BEGIN

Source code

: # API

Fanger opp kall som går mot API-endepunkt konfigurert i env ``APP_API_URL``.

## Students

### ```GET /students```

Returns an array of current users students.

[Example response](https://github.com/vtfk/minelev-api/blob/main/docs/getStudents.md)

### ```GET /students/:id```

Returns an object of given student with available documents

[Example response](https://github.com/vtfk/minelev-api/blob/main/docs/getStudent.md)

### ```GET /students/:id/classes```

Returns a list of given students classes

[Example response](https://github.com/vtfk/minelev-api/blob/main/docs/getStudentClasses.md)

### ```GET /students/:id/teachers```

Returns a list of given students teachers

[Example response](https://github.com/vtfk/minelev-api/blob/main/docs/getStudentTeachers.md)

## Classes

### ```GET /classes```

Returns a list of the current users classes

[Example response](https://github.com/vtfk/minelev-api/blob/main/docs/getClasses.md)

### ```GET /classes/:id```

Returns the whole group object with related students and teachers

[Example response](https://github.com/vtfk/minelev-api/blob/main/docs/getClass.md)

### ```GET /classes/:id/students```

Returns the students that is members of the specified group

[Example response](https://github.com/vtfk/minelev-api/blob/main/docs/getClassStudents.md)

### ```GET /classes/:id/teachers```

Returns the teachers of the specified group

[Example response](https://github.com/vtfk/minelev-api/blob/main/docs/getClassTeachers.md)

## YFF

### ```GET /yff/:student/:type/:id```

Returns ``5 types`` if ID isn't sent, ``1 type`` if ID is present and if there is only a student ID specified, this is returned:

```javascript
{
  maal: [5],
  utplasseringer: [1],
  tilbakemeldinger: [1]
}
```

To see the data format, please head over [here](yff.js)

END

Task details » I need each line of the entries that holds the string "current" located and copied.

Answer space »
Returns an array of current users students.
Returns a list of the current users classes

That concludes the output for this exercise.